What the task requires:
Every line with the string "audio" in it belongs in your answer, so copy them all from the data.

Provided data:
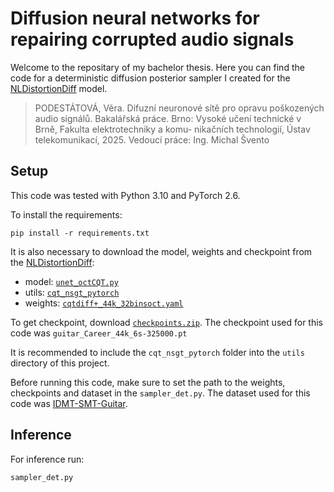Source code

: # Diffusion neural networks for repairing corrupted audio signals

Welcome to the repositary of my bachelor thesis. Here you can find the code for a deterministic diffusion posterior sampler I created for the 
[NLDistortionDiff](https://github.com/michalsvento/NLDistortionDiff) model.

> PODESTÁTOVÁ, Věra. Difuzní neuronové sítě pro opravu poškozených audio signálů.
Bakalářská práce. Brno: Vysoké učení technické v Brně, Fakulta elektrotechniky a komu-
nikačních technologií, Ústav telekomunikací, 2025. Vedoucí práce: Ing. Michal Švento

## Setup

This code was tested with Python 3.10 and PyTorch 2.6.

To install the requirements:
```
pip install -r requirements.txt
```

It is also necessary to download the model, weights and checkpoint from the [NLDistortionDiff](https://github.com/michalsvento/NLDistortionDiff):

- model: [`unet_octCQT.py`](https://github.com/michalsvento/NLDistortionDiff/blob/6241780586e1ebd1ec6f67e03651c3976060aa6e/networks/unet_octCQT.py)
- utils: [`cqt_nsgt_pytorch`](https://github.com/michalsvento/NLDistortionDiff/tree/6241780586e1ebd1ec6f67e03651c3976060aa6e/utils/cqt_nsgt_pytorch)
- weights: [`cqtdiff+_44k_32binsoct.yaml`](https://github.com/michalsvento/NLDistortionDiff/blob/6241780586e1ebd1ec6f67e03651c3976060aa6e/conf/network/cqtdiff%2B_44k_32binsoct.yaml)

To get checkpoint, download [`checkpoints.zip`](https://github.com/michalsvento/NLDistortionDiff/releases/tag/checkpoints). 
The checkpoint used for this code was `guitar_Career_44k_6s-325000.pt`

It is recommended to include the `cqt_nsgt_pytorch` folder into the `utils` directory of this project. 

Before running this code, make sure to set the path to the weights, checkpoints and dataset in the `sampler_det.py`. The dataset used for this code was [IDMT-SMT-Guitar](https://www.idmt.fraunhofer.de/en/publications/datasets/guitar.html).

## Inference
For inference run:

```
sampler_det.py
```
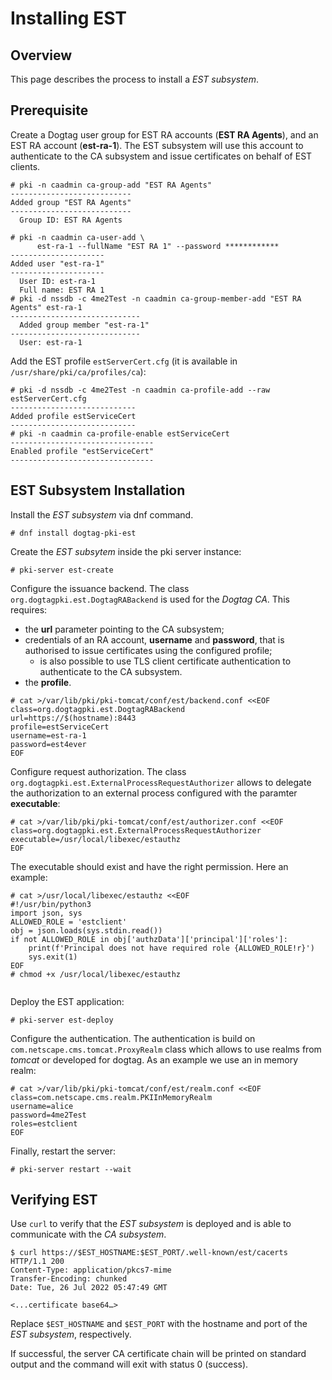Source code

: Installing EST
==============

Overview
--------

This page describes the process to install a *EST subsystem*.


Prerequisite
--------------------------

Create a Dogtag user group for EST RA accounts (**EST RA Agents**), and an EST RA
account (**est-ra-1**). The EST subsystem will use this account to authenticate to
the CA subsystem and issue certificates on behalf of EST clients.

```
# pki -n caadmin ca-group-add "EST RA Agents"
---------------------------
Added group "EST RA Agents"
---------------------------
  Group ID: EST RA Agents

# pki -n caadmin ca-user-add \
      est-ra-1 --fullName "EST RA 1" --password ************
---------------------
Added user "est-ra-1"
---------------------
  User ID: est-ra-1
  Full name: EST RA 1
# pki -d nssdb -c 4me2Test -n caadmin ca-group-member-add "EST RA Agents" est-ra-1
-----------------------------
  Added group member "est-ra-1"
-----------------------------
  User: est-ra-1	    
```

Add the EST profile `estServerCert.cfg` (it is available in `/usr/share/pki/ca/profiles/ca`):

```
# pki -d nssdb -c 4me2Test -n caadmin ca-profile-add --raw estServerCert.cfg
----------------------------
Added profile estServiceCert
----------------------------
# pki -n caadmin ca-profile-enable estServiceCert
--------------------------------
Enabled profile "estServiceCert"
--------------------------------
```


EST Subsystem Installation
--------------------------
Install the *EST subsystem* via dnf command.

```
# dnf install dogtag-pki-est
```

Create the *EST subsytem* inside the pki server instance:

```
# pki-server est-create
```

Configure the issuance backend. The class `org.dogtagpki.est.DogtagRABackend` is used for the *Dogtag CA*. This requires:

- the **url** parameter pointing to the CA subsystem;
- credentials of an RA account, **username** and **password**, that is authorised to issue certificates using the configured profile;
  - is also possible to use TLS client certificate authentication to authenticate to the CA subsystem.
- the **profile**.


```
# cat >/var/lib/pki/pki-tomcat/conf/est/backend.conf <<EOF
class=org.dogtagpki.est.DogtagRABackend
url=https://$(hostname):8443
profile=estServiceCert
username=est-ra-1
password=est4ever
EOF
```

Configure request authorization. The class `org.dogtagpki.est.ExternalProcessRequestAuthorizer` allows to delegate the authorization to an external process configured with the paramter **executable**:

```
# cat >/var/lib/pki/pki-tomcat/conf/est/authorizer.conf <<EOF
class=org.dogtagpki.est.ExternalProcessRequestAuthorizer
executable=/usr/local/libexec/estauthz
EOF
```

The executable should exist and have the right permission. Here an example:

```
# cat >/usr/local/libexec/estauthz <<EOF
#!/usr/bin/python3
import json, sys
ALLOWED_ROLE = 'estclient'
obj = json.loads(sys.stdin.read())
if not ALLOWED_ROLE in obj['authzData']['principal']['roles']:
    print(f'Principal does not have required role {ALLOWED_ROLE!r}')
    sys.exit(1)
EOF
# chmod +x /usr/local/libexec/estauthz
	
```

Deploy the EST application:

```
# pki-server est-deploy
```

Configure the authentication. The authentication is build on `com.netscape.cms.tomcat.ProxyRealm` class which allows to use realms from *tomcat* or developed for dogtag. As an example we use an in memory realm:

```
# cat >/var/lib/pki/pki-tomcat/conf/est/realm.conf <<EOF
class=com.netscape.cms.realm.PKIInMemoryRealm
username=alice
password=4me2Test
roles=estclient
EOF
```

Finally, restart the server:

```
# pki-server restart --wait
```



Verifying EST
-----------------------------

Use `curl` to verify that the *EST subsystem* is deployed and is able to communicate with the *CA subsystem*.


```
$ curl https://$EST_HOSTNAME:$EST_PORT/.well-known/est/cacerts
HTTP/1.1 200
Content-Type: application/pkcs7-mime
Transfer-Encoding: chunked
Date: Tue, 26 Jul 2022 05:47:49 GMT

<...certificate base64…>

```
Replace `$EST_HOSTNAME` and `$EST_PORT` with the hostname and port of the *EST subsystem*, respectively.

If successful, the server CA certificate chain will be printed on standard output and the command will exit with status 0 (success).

Written answer:
: # Diffusion neural networks for repairing corrupted audio signals
> PODESTÁTOVÁ, Věra. Difuzní neuronové sítě pro opravu poškozených audio signálů.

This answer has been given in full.